In the opening scene of the novel, Amir mentions that his life changed on a cold winter day in 1975. He then says that twenty-six years later, Rahim Khan gave him a call from Pakistan with a chance to atone for his past sins. Amir then walks down to the Golden Gate Park and imagines Hassan's voice whispering, "For you, a thousand times over." That night, Amir thinks about that cold day in 1975 that made him who he was today.

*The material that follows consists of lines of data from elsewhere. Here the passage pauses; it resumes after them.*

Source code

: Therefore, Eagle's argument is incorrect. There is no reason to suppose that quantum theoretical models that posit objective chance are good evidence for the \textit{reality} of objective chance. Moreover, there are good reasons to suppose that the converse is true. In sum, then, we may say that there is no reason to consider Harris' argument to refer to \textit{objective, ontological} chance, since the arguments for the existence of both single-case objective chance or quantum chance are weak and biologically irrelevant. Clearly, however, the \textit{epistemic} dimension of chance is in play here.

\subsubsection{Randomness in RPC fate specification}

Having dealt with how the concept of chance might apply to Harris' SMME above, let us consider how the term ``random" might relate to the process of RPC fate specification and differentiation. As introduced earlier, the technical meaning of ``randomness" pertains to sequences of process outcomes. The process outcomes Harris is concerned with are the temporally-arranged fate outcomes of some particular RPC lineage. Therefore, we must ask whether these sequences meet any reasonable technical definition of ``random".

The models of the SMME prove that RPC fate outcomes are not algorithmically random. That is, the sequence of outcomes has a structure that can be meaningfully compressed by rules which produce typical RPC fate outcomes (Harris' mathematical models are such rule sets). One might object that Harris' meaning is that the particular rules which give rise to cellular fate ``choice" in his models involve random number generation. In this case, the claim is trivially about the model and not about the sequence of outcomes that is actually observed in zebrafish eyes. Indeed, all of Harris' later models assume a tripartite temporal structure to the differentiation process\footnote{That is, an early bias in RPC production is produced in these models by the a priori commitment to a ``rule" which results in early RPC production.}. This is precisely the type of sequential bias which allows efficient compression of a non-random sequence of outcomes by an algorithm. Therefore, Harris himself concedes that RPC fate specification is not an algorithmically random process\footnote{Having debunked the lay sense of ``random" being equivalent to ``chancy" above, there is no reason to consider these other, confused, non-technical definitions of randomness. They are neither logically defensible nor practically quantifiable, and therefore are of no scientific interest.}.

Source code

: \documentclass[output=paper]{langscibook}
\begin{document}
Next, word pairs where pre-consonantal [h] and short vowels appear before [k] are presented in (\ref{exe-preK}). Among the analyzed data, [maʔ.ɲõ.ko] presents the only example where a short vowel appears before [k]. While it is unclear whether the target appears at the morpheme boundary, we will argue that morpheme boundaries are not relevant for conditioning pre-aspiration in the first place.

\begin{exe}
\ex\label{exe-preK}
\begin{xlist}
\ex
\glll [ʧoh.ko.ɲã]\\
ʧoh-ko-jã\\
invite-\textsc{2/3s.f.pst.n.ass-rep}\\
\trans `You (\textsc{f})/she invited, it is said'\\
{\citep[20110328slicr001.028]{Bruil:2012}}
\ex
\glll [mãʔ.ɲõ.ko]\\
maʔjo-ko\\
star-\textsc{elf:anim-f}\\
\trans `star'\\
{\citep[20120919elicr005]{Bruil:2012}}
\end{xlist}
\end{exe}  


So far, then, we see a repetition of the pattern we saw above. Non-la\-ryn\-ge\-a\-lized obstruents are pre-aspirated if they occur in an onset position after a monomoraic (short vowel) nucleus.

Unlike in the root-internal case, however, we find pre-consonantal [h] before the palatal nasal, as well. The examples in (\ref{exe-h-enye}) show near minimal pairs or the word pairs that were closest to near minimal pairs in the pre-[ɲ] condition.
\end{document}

This scene is significant because it foreshadows the main events in the novel. Although Amir does not reveal what happened on the cold day in 1975, the reader understands something took place that dramatically affected Amir's life. The reader also gains insight into Amir's quest for redemption by returning to Pakistan after speaking with Rahim Khan. Throughout the novel, we learn that Amir does not intervene when he sees his best friend getting raped. Amir's actions haunt him for the rest of his life until Rahim Khan presents him with a chance to atone for his sins. Amir's main quest throughout the story is his search for atonement.
The central character, Amir, gets right to the heart of the matter in the opening scene in "The Kite Runner". He describes his memory of "crouching behind a crumbling mud wall, peeking into the alley near the frozen creek". The scene he is remembering is where the defining moment of his life took place. It was in that alley that his loyal childhood friend Hassan was viciously raped while trying to retrieve a kite for Amir's benefit. Amir, a witness to the atrocity, kept himself hidden, and allowed his friend to be victimized without coming to his aid. That moment "changed everything" in Amir's life, and "made (him) what (he) (is) today" - a man who sees himself as being without courage or integrity, a man without honor who would heartlessly betray a friend.
Everything that happens in the narrative is connected to the opening scene described. Amir cannot forget what he did there, and because his sin is hidden, his whole life after that incident is a lie. The phone call he receives from Rahim Khan offers Amir a chance to atone for his transgression, and sets the stage for the central theme of the book. Amir is offered an opportunity for redemption; "a way to be good again" (Chapter 1).